Ok, let’s get started with the code. I’ll break it down into sections and put comments in each to explain what’s going on.

# This prevents issues running async operations in Notebooks
# since they are already running in an event loop
import nest_asyncio
nest_asyncio.apply()

# All the imports we need
# Various required imports
#
from llama_index.core import SimpleDirectoryReader, ServiceContext, VectorStoreIndex
from llama_index.llms.openai import OpenAI
from llama_parse import LlamaParse
from llama_index.core.tools import QueryEngineTool,ToolMetadata
from llama_index.core.query_engine import SubQuestionQueryEngine

# Ensures we can use OPENAI for our LLM
import os
os.environ["OPENAI_API_KEY"] = "YOUR OPEN AI KEY HERE"

# specify our LLM model
# temp set to zero as we want the LLM
# to be as factual as possible
llm = OpenAI(temperature=0, model="gpt-4", max_tokens=1000)
service_context = ServiceContext.from_defaults(llm=llm)

# I'm assuming you have downloaded the PDF
# into a suitable location on your system
# Extract the contents of the PDF
data = SimpleDirectoryReader(
input_files=["tsla-20230930-gen.pdf"]
).load_data()

# creates an instance of the VectorStoreIndex class, 
# which is a specific indexing strategy within LlamaIndex. 
# It's designed for efficient retrieval of information 
# from text-based documents.
data_index = VectorStoreIndex.from_documents(data)

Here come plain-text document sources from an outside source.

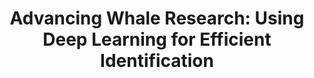 ---
id: finwaiid
title: "Advancing Whale Research: Using Deep Learning for Efficient Identification"
title_project: "Developing a deep learning approach for automated photo identification using vertical aerial drone imagery of fin whales (Balaenoptera physalus)"
title_short: "FinWAIID"
period: "Oct 24 – Mar 25 (6 months)" 
round: "4"
lecture2go: "70597"
uhh_url: "https://www.hcl.uni-hamburg.de/ddlitlab/data-literacy-studierendenprojekte/vierte-foerderrunde/finwaiid.html"
students: "Alexander Nicolas Rychwalski, Kilian Huss"
mentor: "Dr. Helena Herr"
text: |
    Our world is changing, and the tools we use to research it must change too. In cetacean (whale) research, photo identification is a crucial technique for tracking individuals and studying population size and dynamics. It provides insights into their lives, helping us understand their whereabouts and protect them more effectively. However, the task of manually matching photographs can be quite demanding, especially with extensive image databases.

    Traditional methods involve capturing images of whales and comparing them based on unique markings, which can be time-consuming and labor-intensive. In our research project FINWAIID, we explore an automated approach to streamline this process by developing a deep learning pipeline that can identify individual Southern Hemisphere fin whales from vertical aerial drone footage. Our method focuses on the unique pigmentation patterns found on the backs of these whales, specifically the Central Chevron Pattern and Blaze.

    By employing a semi-supervised workflow, we aim to train our system with a smaller set of labeled data, reducing the need for extensive manual labeling. In the next step, we will use an auto-labeling loop with human validation to explore the standardization and automation. This includes the detection of a whale within videos and extracting multiple image crops of the same whale from videos potentially containing many different fin whales. To ensure accurate individual identification, we utilize a deep convolutional neural network (CNN) architecture, similar to those used in human facial recognition technology. Our approach is promising as an alternative identification procedure. We believe that it could significantly improve the efficiency of studying whale populations. This allows for better tracking of individual movements, more accurate estimation of population sizes, and more effective monitoring of the Southern Hemisphere fin whale populations. Additionally, our method could be extended to other datasets containing animals with distinct markings, ranging from seals to terrestrial animals.

image: "https://www.hcl.uni-hamburg.de/20937807/nature-1439621-4676fc9ca5a8a0d0f4790e1cf058af2eace84dfc.jpg"
image_credit: "Aqqa Rosing-Asvid"
--- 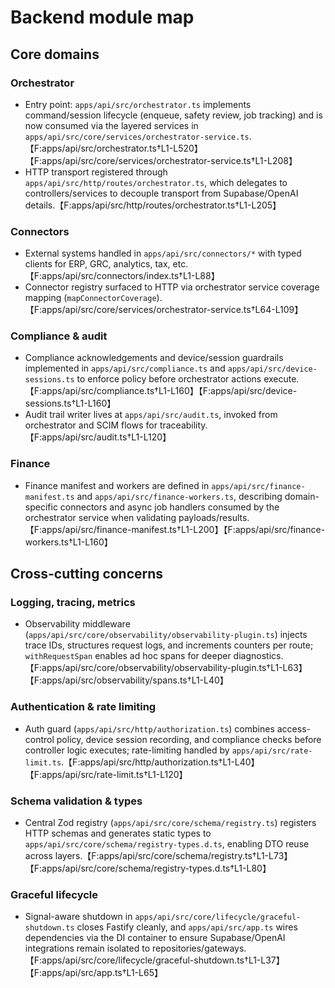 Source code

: # Backend module map

## Core domains

### Orchestrator
- Entry point: `apps/api/src/orchestrator.ts` implements command/session lifecycle (enqueue, safety review, job tracking) and is now consumed via the layered services in `apps/api/src/core/services/orchestrator-service.ts`.【F:apps/api/src/orchestrator.ts†L1-L520】【F:apps/api/src/core/services/orchestrator-service.ts†L1-L208】
- HTTP transport registered through `apps/api/src/http/routes/orchestrator.ts`, which delegates to controllers/services to decouple transport from Supabase/OpenAI details.【F:apps/api/src/http/routes/orchestrator.ts†L1-L205】

### Connectors
- External systems handled in `apps/api/src/connectors/*` with typed clients for ERP, GRC, analytics, tax, etc.【F:apps/api/src/connectors/index.ts†L1-L88】
- Connector registry surfaced to HTTP via orchestrator service coverage mapping (`mapConnectorCoverage`).【F:apps/api/src/core/services/orchestrator-service.ts†L64-L109】

### Compliance & audit
- Compliance acknowledgements and device/session guardrails implemented in `apps/api/src/compliance.ts` and `apps/api/src/device-sessions.ts` to enforce policy before orchestrator actions execute.【F:apps/api/src/compliance.ts†L1-L160】【F:apps/api/src/device-sessions.ts†L1-L160】
- Audit trail writer lives at `apps/api/src/audit.ts`, invoked from orchestrator and SCIM flows for traceability.【F:apps/api/src/audit.ts†L1-L120】

### Finance
- Finance manifest and workers are defined in `apps/api/src/finance-manifest.ts` and `apps/api/src/finance-workers.ts`, describing domain-specific connectors and async job handlers consumed by the orchestrator service when validating payloads/results.【F:apps/api/src/finance-manifest.ts†L1-L200】【F:apps/api/src/finance-workers.ts†L1-L160】

## Cross-cutting concerns

### Logging, tracing, metrics
- Observability middleware (`apps/api/src/core/observability/observability-plugin.ts`) injects trace IDs, structures request logs, and increments counters per route; `withRequestSpan` enables ad hoc spans for deeper diagnostics.【F:apps/api/src/core/observability/observability-plugin.ts†L1-L63】【F:apps/api/src/observability/spans.ts†L1-L40】

### Authentication & rate limiting
- Auth guard (`apps/api/src/http/authorization.ts`) combines access-control policy, device session recording, and compliance checks before controller logic executes; rate-limiting handled by `apps/api/src/rate-limit.ts`.【F:apps/api/src/http/authorization.ts†L1-L40】【F:apps/api/src/rate-limit.ts†L1-L120】

### Schema validation & types
- Central Zod registry (`apps/api/src/core/schema/registry.ts`) registers HTTP schemas and generates static types to `apps/api/src/core/schema/registry-types.d.ts`, enabling DTO reuse across layers.【F:apps/api/src/core/schema/registry.ts†L1-L73】【F:apps/api/src/core/schema/registry-types.d.ts†L1-L80】

### Graceful lifecycle
- Signal-aware shutdown in `apps/api/src/core/lifecycle/graceful-shutdown.ts` closes Fastify cleanly, and `apps/api/src/app.ts` wires dependencies via the DI container to ensure Supabase/OpenAI integrations remain isolated to repositories/gateways.【F:apps/api/src/core/lifecycle/graceful-shutdown.ts†L1-L37】【F:apps/api/src/app.ts†L1-L65】

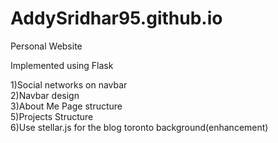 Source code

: AddySridhar95.github.io
=======================

Personal Website

Implemented using Flask<br>

1)Social networks on navbar<br>
2)Navbar design<br>
3)About Me Page structure<br>
5)Projects Structure<br>
6)Use stellar.js for the blog toronto background(enhancement)<br> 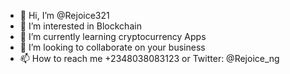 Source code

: - 👋 Hi, I’m @Rejoice321
- 👀 I’m interested in Blockchain
- 🌱 I’m currently learning cryptocurrency Apps
- 💞️ I’m looking to collaborate on your business
- 📫 How to reach me +2348038083123 or Twitter: @Rejoice_ng

<!---
Rejoice321/Rejoice321 is a ✨ special ✨ repository because its `README.md` (this file) appears on your GitHub profile.
You can click the Preview link to take a look at your changes.
--->

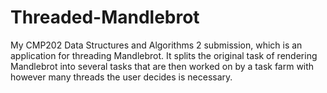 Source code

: # Threaded-Mandlebrot
My CMP202 Data Structures and Algorithms 2 submission, which is an application for threading Mandlebrot. It splits the original task of rendering Mandlebrot into several tasks that are then worked on by a task farm with however many threads the user decides is necessary.
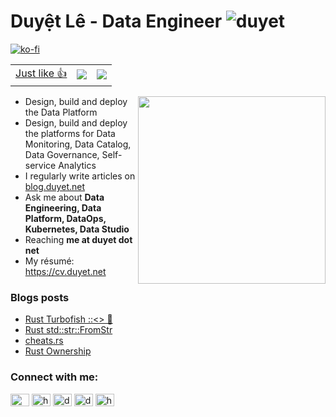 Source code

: <h1>Duyệt Lê - Data Engineer <img src="https://komarev.com/ghpvc/?username=duyet" alt="duyet" /></h1> 

[![ko-fi](https://ko-fi.com/img/githubbutton_sm.svg)](https://ko-fi.com/duyet)


|                                                                                                                     |                                                               |                                                                |
| ------------------------------------------------------------------------------------------------------------------- | ------------------------------------------------------------: | -------------------------------------------------------------: |
| [Just like 👍](https://poll.fizzy.wtf/vote?duyet.vote=yes&redirect=https://github.com/duyet) | ![](https://poll.fizzy.wtf/show?duyet.vote=yes) | ![](https://poll.fizzy.wtf/count?duyet.vote=yes) |



<img src="https://i.imgur.com/xwjP2uD.jpg" width="300" style="float: right" />

- Design, build and deploy the Data Platform
- Design, build and deploy the platforms for Data Monitoring, Data Catalog, Data Governance, Self-service Analytics
- I regularly write articles on [blog.duyet.net](https://blog.duyet.net)
- Ask me about **Data Engineering, Data Platform, DataOps, Kubernetes, Data Studio**
- Reaching **me at duyet dot net**
- My résumé: https://cv.duyet.net

### Blogs posts
<!-- BLOG-POST-LIST:START -->
- [Rust Turbofish ::&lt;&gt; 🐠](https://blog.duyet.net/2022/01/rust-turbofish.html)
- [Rust std::str::FromStr](https://blog.duyet.net/2022/01/rust-fromstr.html)
- [cheats.rs](https://blog.duyet.net/2022/01/rust-cheatsheet.html)
- [Rust Ownership](https://blog.duyet.net/2021/12/rust-ownership.html)
<!-- BLOG-POST-LIST:END -->

<p align="left">
<h3 align="left">Connect with me:</h3>
<a href="https://t.me/duyet" target="blank"><img align="center" src="https://cdn.jsdelivr.net/npm/simple-icons@3.0.1/icons/telegram.svg" alt="@duyet" height="20" width="30" /></a>
<a href="https://ko-fi.com/duyet" target="blank"><img align="center" src="https://cdn.jsdelivr.net/npm/simple-icons@3.0.1/icons/ko-fi.svg" alt="https://ko-fi.com/duyet" height="20" width="30" /></a>
<a href="https://twitter.com/duyetdev" target="blank"><img align="center" src="https://cdn.jsdelivr.net/npm/simple-icons@3.0.1/icons/twitter.svg" alt="duyetdev" height="20" width="30" /></a>
<a href="https://linkedin.com/in/duyet" target="blank"><img align="center" src="https://cdn.jsdelivr.net/npm/simple-icons@3.0.1/icons/linkedin.svg" alt="duyet" height="20" width="30" /></a>
<a href="https://blog.duyet.net/rss.xml" target="blank"><img align="center" src="https://cdn.jsdelivr.net/npm/simple-icons@3.0.1/icons/rss.svg" alt="https://blog.duyet.net/rss.xml" height="20" width="30" /></a>

</p>




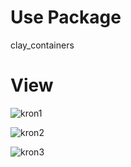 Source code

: # Use Package 
clay_containers
# View
![kron1](https://user-images.githubusercontent.com/77542723/198117559-befb5a2c-1754-421a-a25e-f5ca8d5376fa.jpg)

![kron2](https://user-images.githubusercontent.com/77542723/198117568-057dd4a2-b5ed-488b-a68b-7bbf8e2f93a0.jpg)

![kron3](https://user-images.githubusercontent.com/77542723/198117576-27f2db1e-422a-49a3-b342-d1ffe58c8f80.jpg)
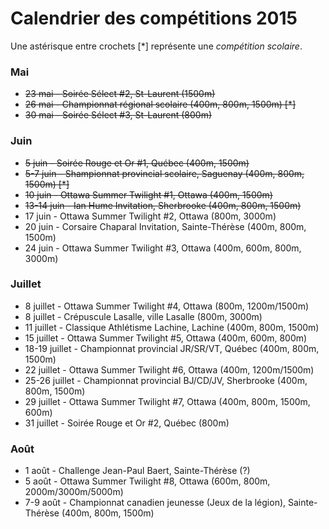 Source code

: Calendrier des compétitions 2015
===

Une astérisque entre crochets [\*] représente une _compétition scolaire_.

### Mai

* ~~23 mai - Soirée Sélect #2, St-Laurent (1500m)~~
* ~~26 mai - Championnat régional scolaire (400m, 800m, 1500m) [\*]~~
* ~~30 mai - Soirée Sélect #3, St-Laurent (800m)~~

### Juin

* ~~5 juin - Soirée Rouge et Or #1, Québec (400m, 1500m)~~
* ~~5-7 juin - Shampionnat provincial scolaire, Saguenay (400m, 800m, 1500m) [\*]~~
* ~~10 juin - Ottawa Summer Twilight #1, Ottawa (400m, 1500m)~~
* ~~13-14 juin - Ian Hume Invitation, Sherbrooke (400m, 800m, 1500m)~~
* 17 juin - Ottawa Summer Twilight #2, Ottawa (800m, 3000m)
* 20 juin - Corsaire Chaparal Invitation, Sainte-Thérèse (400m, 800m, 1500m)
* 24 juin - Ottawa Summer Twilight #3, Ottawa (400m, 600m, 800m, 3000m)

### Juillet

* 8 juillet - Ottawa Summer Twilight #4, Ottawa (800m, 1200m/1500m)
* 8 juillet - Crépuscule Lasalle, ville Lasalle (800m, 3000m)
* 11 juillet - Classique Athlétisme Lachine, Lachine (400m, 800m, 1500m)
* 15 juillet - Ottawa Summer Twilight #5, Ottawa (400m, 600m, 800m)
* 18-19 juillet - Championnat provincial JR/SR/VT, Québec (400m, 800m, 1500m)
* 22 juillet - Ottawa Summer Twilight #6, Ottawa (400m, 1200m/1500m)
* 25-26 juillet - Championnat provincial BJ/CD/JV, Sherbrooke (400m, 800m, 1500m)
* 29 juillet - Ottawa Summer Twilight #7, Ottawa (400m, 800m, 1500m, 600m)
* 31 juillet - Soirée Rouge et Or #2, Québec (800m)

### Août
* 1 août - Challenge Jean-Paul Baert, Sainte-Thérèse (?)
* 5 août - Ottawa Summer Twilight #8, Ottawa (600m, 800m, 2000m/3000m/5000m)
* 7-9 août - Championnat canadien jeunesse (Jeux de la légion), Sainte-Thérèse (400m, 800m, 1500m)

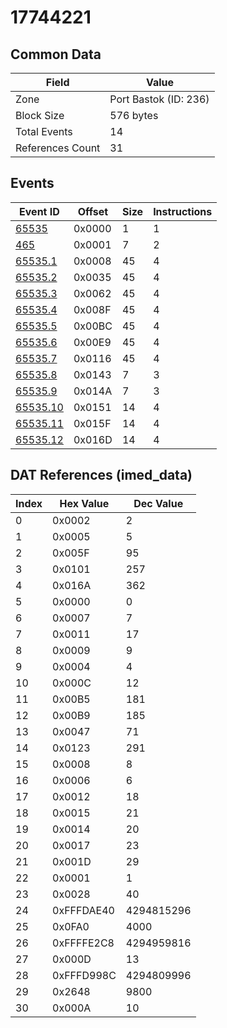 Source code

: # 17744221

## Common Data

| Field            | Value                 |
|------------------|-----------------------|
| Zone             | Port Bastok (ID: 236) |
| Block Size       | 576 bytes             |
| Total Events     | 14                    |
| References Count | 31                    |

## Events

| Event ID                  | Offset   |   Size |   Instructions |
|---------------------------|----------|--------|----------------|
| [65535](./65535.md)       | 0x0000   |      1 |              1 |
| [465](./465.md)           | 0x0001   |      7 |              2 |
| [65535.1](./65535.1.md)   | 0x0008   |     45 |              4 |
| [65535.2](./65535.2.md)   | 0x0035   |     45 |              4 |
| [65535.3](./65535.3.md)   | 0x0062   |     45 |              4 |
| [65535.4](./65535.4.md)   | 0x008F   |     45 |              4 |
| [65535.5](./65535.5.md)   | 0x00BC   |     45 |              4 |
| [65535.6](./65535.6.md)   | 0x00E9   |     45 |              4 |
| [65535.7](./65535.7.md)   | 0x0116   |     45 |              4 |
| [65535.8](./65535.8.md)   | 0x0143   |      7 |              3 |
| [65535.9](./65535.9.md)   | 0x014A   |      7 |              3 |
| [65535.10](./65535.10.md) | 0x0151   |     14 |              4 |
| [65535.11](./65535.11.md) | 0x015F   |     14 |              4 |
| [65535.12](./65535.12.md) | 0x016D   |     14 |              4 |

## DAT References (imed_data)

|   Index | Hex Value   |   Dec Value |
|---------|-------------|-------------|
|       0 | 0x0002      |           2 |
|       1 | 0x0005      |           5 |
|       2 | 0x005F      |          95 |
|       3 | 0x0101      |         257 |
|       4 | 0x016A      |         362 |
|       5 | 0x0000      |           0 |
|       6 | 0x0007      |           7 |
|       7 | 0x0011      |          17 |
|       8 | 0x0009      |           9 |
|       9 | 0x0004      |           4 |
|      10 | 0x000C      |          12 |
|      11 | 0x00B5      |         181 |
|      12 | 0x00B9      |         185 |
|      13 | 0x0047      |          71 |
|      14 | 0x0123      |         291 |
|      15 | 0x0008      |           8 |
|      16 | 0x0006      |           6 |
|      17 | 0x0012      |          18 |
|      18 | 0x0015      |          21 |
|      19 | 0x0014      |          20 |
|      20 | 0x0017      |          23 |
|      21 | 0x001D      |          29 |
|      22 | 0x0001      |           1 |
|      23 | 0x0028      |          40 |
|      24 | 0xFFFDAE40  |  4294815296 |
|      25 | 0x0FA0      |        4000 |
|      26 | 0xFFFFE2C8  |  4294959816 |
|      27 | 0x000D      |          13 |
|      28 | 0xFFFD998C  |  4294809996 |
|      29 | 0x2648      |        9800 |
|      30 | 0x000A      |          10 |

# This method essentially converts the static index 
# into an engine that can handle user queries and retrieve 
# relevant information.
# The "similarity_top_k=10" means the engine will search for 
# and provide the 10 nodes from the indexed documents that 
# have the most similar meaning to the query prompt.
#
data_engine = data_index.as_query_engine(similarity_top_k=10)

# Registers a specialized tool with the query engine, 
# allowing users to easily access information about 
# Tesla's September 2023 quarterly financials from indexed documents.
#
query_engine_tools = [
QueryEngineTool(
query_engine=data_engine,
metadata=ToolMetadata(
name="tesla_data",
description=(
"Provides information about Tesla quarterly financials"
" September 2023"
),
),
),
]

# Sets up a query engine that can handle sub-questions related 
# to information stored in the index, leveraging the specialized 
# "tesla_data" tool for focused answers
#
s_engine = SubQuestionQueryEngine.from_defaults(
query_engine_tools=query_engine_tools
)

Finally, we get to the point where we can ask thee question.

response = s_engine.query(
"What are the Total assets and Total liabilities for 2022 and 2023"
)

Drum roll please ….

Generated 4 sub questions.
[data] Q: What are the Total assets for 2022?
[data] Q: What are the Total liabilities for 2022?
[data] Q: What are the Total assets for 2023?
[data] Q: What are the Total liabilities for 2023?
[data] A: The Total assets for 2022 were $82,338 million.
[data] A: The total liabilities for 2023 are $3,874 million.
[data] A: The Total assets for 2023 are $93,941 million.
[data] A: The total liabilities for 2022 are $36,440 million.

Well, 3 out of 4 ain’t bad. I have now run this code a few times and on one of those occasions it actually provided the four correct figures I was looking for, but more often than not it gave the same answers as above.
I should mention that, initially, when I ran the code, in the part where I define the similarity_top_k, the value was set to 3 i.e.

data_engine = data_index.as_query_engine(similarity_top_k=3)

This didn’t work well for me so I increased it to 10 and started to get much better results.